Mt. Sei Busi
Fortified Line of Mt. Sei Busi
Linea Fortificata del Monte Sei Busi Around the hilltop of Mt. Sei Busi, visitors can observe a section of the so-called “Large Italian trench”, a massive fortified defensive line that used to run from Mt. San Michele to the area of Selz, Doberdò del Lago and Monfalcone. Its construction was ordered by Luigi Cadorna, who intended to block counter-attacks of the Austro-Hungarian army.
After some early excavations, the Trench was reinforced with pre-stressed concrete between autumn 1916 and spring 1917. However, it proved useless during the Twelfth Battle of the Isonzo: the Third Army rapidly abandoned it indeed, following the offensive of the Austro-Hungarians on the Upper Isonzo and their incursion into the Natisone Valleys, in order to avoid encirclement.
Partly eroded by the action of weather, this massive military structure is worth a visit. It runs with a series of zigzags and you can observe its large internal buttresses that allowed troops in or out through some steps. Some machine-gun pits, slits for riflemen and the tunnels dug to store ammunition or arrange shelters can be easily spotted too. Likewise, you can observe several drawings and words carved by soldiers during their stay. These fascinating remains are still studied by scholars and researchers of the Great War to reconstruct the stories of individual soldiers or divisions that fought in this area of the Karst.
Dolina dei 500
Sinkhole of the 15th Marksmen Regiment of Mt. Sei Busi
Dolina del XV Bersaglieri del Monte Sei Busi A pivotal point of the Museum, the Sinkhole of the 15th Marksmen Regiment is a karstic valley stretching between Heights 89 (where the Redipuglia Memorial is located) and 118 (Mt. Sei Busi). Thanks to the reconstruction under the project “Peace Trails”, now we can visit it inside and walk on the scenic walkways used by the soldiers during the war.

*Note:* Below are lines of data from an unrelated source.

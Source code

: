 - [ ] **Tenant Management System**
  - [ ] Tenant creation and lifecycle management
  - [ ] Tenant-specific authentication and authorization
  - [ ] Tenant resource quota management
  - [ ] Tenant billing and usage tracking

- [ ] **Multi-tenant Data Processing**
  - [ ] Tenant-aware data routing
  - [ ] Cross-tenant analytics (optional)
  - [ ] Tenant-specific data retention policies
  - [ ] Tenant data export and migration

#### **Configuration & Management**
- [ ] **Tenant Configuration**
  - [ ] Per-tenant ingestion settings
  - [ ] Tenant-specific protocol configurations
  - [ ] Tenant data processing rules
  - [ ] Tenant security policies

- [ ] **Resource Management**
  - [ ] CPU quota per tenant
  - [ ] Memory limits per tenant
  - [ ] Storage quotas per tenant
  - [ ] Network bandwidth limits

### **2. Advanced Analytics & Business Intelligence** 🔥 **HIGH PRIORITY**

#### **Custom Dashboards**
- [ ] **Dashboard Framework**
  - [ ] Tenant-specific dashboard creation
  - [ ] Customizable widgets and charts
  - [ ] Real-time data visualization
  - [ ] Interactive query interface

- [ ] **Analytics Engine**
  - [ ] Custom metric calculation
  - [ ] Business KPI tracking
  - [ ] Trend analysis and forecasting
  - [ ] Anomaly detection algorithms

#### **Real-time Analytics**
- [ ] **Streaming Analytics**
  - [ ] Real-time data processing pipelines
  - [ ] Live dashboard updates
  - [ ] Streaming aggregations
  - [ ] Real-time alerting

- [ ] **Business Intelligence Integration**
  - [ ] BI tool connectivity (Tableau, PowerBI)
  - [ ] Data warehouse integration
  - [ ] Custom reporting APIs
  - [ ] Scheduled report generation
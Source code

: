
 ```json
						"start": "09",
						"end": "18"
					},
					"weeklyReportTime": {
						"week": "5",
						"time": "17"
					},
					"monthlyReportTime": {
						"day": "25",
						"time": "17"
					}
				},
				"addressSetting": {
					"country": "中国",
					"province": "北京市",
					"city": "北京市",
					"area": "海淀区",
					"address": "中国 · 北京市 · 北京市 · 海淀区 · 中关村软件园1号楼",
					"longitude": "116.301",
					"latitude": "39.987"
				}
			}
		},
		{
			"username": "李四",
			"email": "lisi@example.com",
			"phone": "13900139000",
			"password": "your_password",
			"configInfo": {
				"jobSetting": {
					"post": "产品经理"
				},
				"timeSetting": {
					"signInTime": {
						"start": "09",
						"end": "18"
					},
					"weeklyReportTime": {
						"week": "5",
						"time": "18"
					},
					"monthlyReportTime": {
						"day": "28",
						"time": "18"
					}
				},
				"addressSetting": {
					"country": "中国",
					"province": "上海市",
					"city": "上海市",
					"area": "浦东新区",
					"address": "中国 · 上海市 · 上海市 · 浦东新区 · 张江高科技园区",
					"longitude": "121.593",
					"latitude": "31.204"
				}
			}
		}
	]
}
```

The Sinkhole got its name from a frieze bearing the symbol of this regiment found on an interior wall. It is also known as “Sinkhole of the 500” because the bodies of five hundred soldiers were discovered here and subsequently moved to the Memorial nearby.
The sinkhole was controlled by Austro-Hungarian troops in the early stages of the war but the Italians took it in the autumn of 1915 (Third Battle of the Isonzo) and gradually transformed into an effective structure supporting the frontline. The Italians arranged also a number of first-aid posts, commands, storerooms and ammo depots. Following the Fourth Battle of the Isonzo, the tunnel inside the sinkhole was extended and an additional access was created to facilitate evacuation in the event of collapse.
On the stairs leading to the military tunnel, you can still see the footprints of military boots and some graffiti carved by the soldiers on the fresh cement. If you look carefully at the footsteps, you will notice the round and square nails of their cleated soles, typical of infantry and Alpine Corps boots.
A memorial has been partially rebuilt in the centre of the sinkhole, which can be seen in an aerial photograph dating from 1917. The original inscription discovered during restoration has been placed at the base of this monument. Finally, you can easily identify the area where a mass grave containing 500 bodies was excavated as well as a small cemetery on a terraced level.